> _Exercise material_:
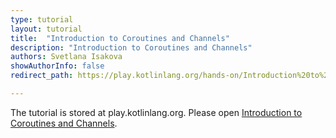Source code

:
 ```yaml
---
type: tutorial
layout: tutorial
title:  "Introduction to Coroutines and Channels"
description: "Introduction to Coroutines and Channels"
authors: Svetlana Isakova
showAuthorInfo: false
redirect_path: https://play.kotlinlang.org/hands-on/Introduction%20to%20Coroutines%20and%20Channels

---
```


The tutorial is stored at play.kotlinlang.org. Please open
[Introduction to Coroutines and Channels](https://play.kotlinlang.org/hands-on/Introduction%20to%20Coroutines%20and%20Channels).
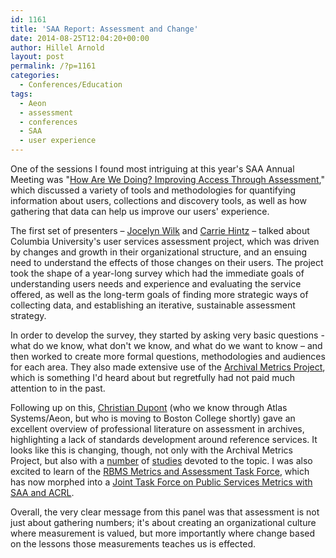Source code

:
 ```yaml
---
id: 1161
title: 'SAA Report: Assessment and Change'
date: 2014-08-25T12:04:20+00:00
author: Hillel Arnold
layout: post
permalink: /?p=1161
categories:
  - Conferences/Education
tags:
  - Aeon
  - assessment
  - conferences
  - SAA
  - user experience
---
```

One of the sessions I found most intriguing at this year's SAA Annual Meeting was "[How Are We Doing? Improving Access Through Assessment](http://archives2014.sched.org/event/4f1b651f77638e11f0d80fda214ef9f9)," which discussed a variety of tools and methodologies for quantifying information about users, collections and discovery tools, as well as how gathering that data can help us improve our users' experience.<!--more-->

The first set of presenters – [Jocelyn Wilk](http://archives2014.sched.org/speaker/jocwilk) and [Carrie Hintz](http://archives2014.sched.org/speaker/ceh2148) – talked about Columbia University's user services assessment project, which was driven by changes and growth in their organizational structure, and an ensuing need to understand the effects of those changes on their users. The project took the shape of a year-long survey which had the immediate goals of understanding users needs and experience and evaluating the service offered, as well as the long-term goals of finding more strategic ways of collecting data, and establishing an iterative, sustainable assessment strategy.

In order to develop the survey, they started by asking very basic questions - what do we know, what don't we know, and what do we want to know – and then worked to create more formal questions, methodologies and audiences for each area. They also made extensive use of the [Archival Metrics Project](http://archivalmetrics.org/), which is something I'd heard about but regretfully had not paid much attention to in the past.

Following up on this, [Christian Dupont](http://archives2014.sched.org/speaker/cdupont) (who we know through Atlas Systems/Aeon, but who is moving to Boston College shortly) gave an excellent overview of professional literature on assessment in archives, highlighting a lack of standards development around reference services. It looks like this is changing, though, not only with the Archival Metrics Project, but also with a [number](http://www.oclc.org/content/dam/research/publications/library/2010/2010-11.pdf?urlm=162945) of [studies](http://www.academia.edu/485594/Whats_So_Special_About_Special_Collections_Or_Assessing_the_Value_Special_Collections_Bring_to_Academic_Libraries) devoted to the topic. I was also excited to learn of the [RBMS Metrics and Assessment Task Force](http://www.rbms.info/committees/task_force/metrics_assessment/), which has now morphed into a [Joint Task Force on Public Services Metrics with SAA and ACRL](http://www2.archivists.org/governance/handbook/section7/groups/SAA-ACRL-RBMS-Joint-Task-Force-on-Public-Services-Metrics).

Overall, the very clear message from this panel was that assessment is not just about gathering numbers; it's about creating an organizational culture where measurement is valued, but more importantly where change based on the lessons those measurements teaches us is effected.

> _Exercise_:
Wherever the string "https" is found in the listing above, copy the line that contains it.

> _Response box_:
redirect_path: https://play.kotlinlang.org/hands-on/Introduction%20to%20Coroutines%20and%20Channels
[Introduction to Coroutines and Channels](https://play.kotlinlang.org/hands-on/Introduction%20to%20Coroutines%20and%20Channels).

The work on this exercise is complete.